The closure of the branch will cause a significant drop in revenues not only to the bank but also to the country. Meanwhile, there is no indication of any financial impact in respect of post-closure related regulatory matters.
According to the official statement disclosed in the annual report:
UBL’s NY Branch was closed as of January 28, 2019. As a result, costs including, among regular expenses, additional legal and consultancy costs, and staff severance costs and contract termination charges related to the closure of the Branch, the NY Branch incurred a net loss of Rs. 1,071.720 million for the year ended December 31, 2018. The bank also suffered a loss of Rs. 18.138 million in 2017 from the same branch.
UBL claimed that the bank’s decision to close the New York branch was purely a commercial decision, which was taken after evaluating the commercial viability of continuing operations of the branch.
However, UBL claimed that its business related to trade finance and other forex activities will not be hurt as the bank had established multiple correspondent banking relationships with renowned banks to provide continued U.S. dollar clearing services that were previously provided by the UBL’s New York branch.
United Bank Limited Vs Habib Bank Limited
The management of the UBL was wise to shut down its branch in New York as its incurring losses were not as huge as Habib Bank Limited (HBL).
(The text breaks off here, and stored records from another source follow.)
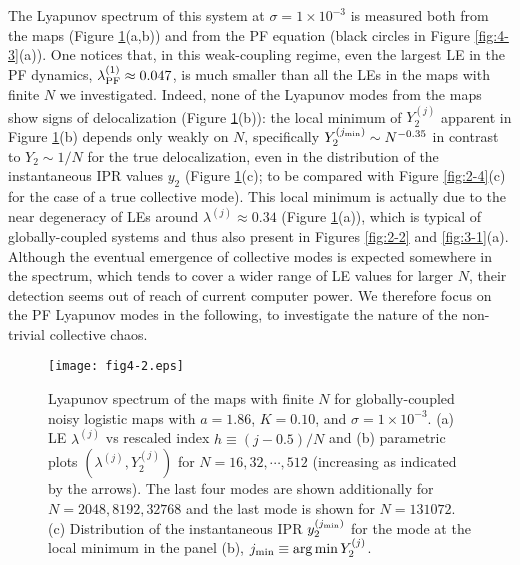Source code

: \documentclass[12pt]{iopart}
\begin{document}
The Lyapunov spectrum of this system at $\sigma = 1 \times 10^{-3}$
 is measured both from the maps (Figure \ref{fig:4-2}(a,b))
 and from the PF equation (black circles in Figure \ref{fig:4-3}(a)).
One notices that, in this weak-coupling regime,
 even the largest LE in the PF dynamics,
 $\lambda_{\rm PF}^{(1)} \approx 0.047$, is much smaller
 than all the LEs in the maps with finite $N$ we investigated.
Indeed, none of the Lyapunov modes from the maps
 show signs of delocalization (Figure \ref{fig:4-2}(b)):
 the local minimum of $Y_2^{(j)}$ apparent in Figure \ref{fig:4-2}(b)
 depends only weakly on $N$, specifically $Y_2^{(j_{\rm min})} \sim N^{-0.35}$
 in contrast to $Y_2 \sim 1/N$ for the true delocalization,
 even in the distribution of the instantaneous IPR values $y_2$
 (Figure \ref{fig:4-2}(c); to be compared with Figure \ref{fig:2-4}(c)
 for the case of a true collective mode).
This local minimum is actually due to the near degeneracy of LEs
 around $\lambda^{(j)} \approx 0.34$ (Figure \ref{fig:4-2}(a)),
 which is typical of globally-coupled systems \cite{Takeuchi.etal-PRL2011}
 and thus also present in Figures \ref{fig:2-2} and \ref{fig:3-1}(a).
Although the eventual emergence of collective modes is expected
 somewhere in the spectrum,
 which tends to cover a wider range of LE values for larger $N$,
 their detection seems out of reach of current computer power.
We therefore focus on the PF Lyapunov modes in the following,
 to investigate the nature of the non-trivial collective chaos.

\begin{figure}[t]
  \texttt{[image: fig4-2.eps]}
  \caption{Lyapunov spectrum of the maps with finite $N$ for globally-coupled noisy logistic maps  with $a=1.86$, $K=0.10$, and $\sigma = 1 \times 10^{-3}$. (a) LE $\lambda^{(j)}$ vs rescaled index $h \equiv (j-0.5)/N$ and (b) parametric plots $(\lambda^{(j)}, Y_2^{(j)})$ for $N = 16, 32, \cdots, 512$ (increasing as indicated by the arrows). The last four modes are shown additionally for $N = 2048, 8192, 32768$ and the last mode is shown for $N = 131072$. (c) Distribution of the instantaneous IPR $y_2^{(j_{\rm min})}$ for the mode at the local minimum in the panel (b), $j_{\rm min} \equiv \arg\min Y_2^{(j)}$.}
  \label{fig:4-2}
\end{figure}%
\end{document}
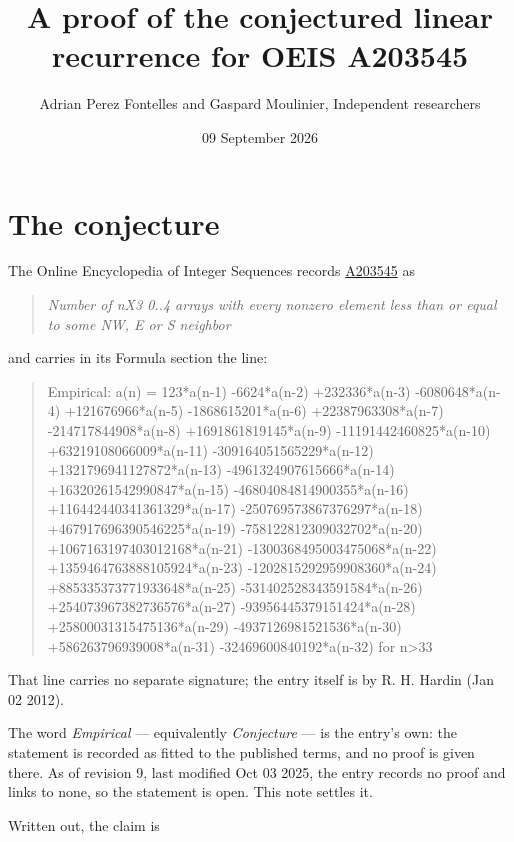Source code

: \documentclass[11pt]{article}
\title{A proof of the conjectured linear recurrence for OEIS A203545}
\author{Adrian Perez Fontelles and Gaspard Moulinier, Independent researchers}
\date{09 September 2026}
\theoremstyle{definition}
\begin{document}
\maketitle
\section{The conjecture}

The Online Encyclopedia of Integer Sequences records \href{https://oeis.org/A203545}{A203545} as

\begin{quote}\itshape Number of nX3 0..4 arrays with every nonzero element less than or equal to some NW, E or S neighbor\end{quote}

and carries in its Formula section the line:

\begin{quote}\ttfamily Empirical: a(n) = 123*a(n-1) -6624*a(n-2) +232336*a(n-3) -6080648*a(n-4) +121676966*a(n-5) -1868615201*a(n-6) +22387963308*a(n-7) -214717844908*a(n-8) +1691861819145*a(n-9) -11191442460825*a(n-10) +63219108066009*a(n-11) -309164051565229*a(n-12) +1321796941127872*a(n-13) -4961324907615666*a(n-14) +16320261542990847*a(n-15) -46804084814900355*a(n-16) +116442440341361329*a(n-17) -250769573867376297*a(n-18) +467917696390546225*a(n-19) -758122812309032702*a(n-20) +1067163197403012168*a(n-21) -1300368495003475068*a(n-22) +1359464763888105924*a(n-23) -1202815292959908360*a(n-24) +885335373771933648*a(n-25) -531402528343591584*a(n-26) +254073967382736576*a(n-27) -93956445379151424*a(n-28) +25800031315475136*a(n-29) -4937126981521536*a(n-30) +586263796939008*a(n-31) -32469600840192*a(n-32) for n>33\end{quote}

That line carries no separate signature; the entry itself is by R. H. Hardin (Jan 02 2012).

The word {\itshape Empirical} --- equivalently {\itshape Conjecture} --- is the entry's own: the statement is recorded as fitted to the published terms, and no proof is given there. As of revision 9, last modified Oct 03 2025, the entry records no proof and links to none, so the statement is open. This note settles it.

Written out, the claim is
\end{document}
The bank’s management protected the bank from the penalty, which could have had an adverse impact on its balance sheet.
HBL shut down its branch in New York in 2017 and it faced a penalty of $225 million in addition. HBL incurred a huge loss of Rs. 23.7 billion from the closure of business in New York along with the payment of the penalty to the concerned financial department.
According to the HBL’s annual report:
This has materially impacted HBL’s declared financial results for the year. Consequently, HBL has recorded a pre-tax profit of Rs. 28.8 billion for the year 2017. Excluding the impact of this payment, profit before tax for 2017 would be Rs. 52.5 billion.
The overall profit dropped by 76 percent to stand at Rs. 8.2 billion in 2017
UBL International Business in The Red
Due to a few overseas markets, UBL’s international operations were in the red during 2018.
UBL International’s average deposits were recorded at $2.1 billion in 2018, down 6% over the previous year. Cost of deposits was maintained at the last year’s level of 2.2%, despite a 100 bps rise in the FED rate during the year. The average loan portfolio moved from $1.6 billion in 2017 to $1.3 billion, in line with the strategy to maintain a more liquid balance sheet and reduce risk-weighted assets. The investment portfolio, which comprises of mainly foreign fixed income securities, closed at $636 million from $708 million of the last year.
Non-Performing Loans increased from $218 million to $293 million from 2017 to 2018 as a result of the economic slowdown and cash flow constraints in the UAE and Qatar. The bank took a conservative and proactive stance towards assessing the risk of its credit portfolio and accounts were downgraded in a prudent manner in line with regulatory guidelines.
Besides, the bank injected an amount of Rs. 509 million in its Tanzanian branch to meet its regulatory conditions however the bank decided for a strategy to sell off its business to a local bank.
2018 was a difficult year for the business, owing to tepid economic conditions in the GCC region. The oil sector was constrained by range-bound prices coupled with OPEC supply cut agreements. In addition, the non-oil private sector was impacted by the removal of subsidies, the introduction of VAT and various energy price reforms.
UBL posted a massive decline in its profitability by Rs. 10 billion in 2018 which stands at Rs. 15 billion.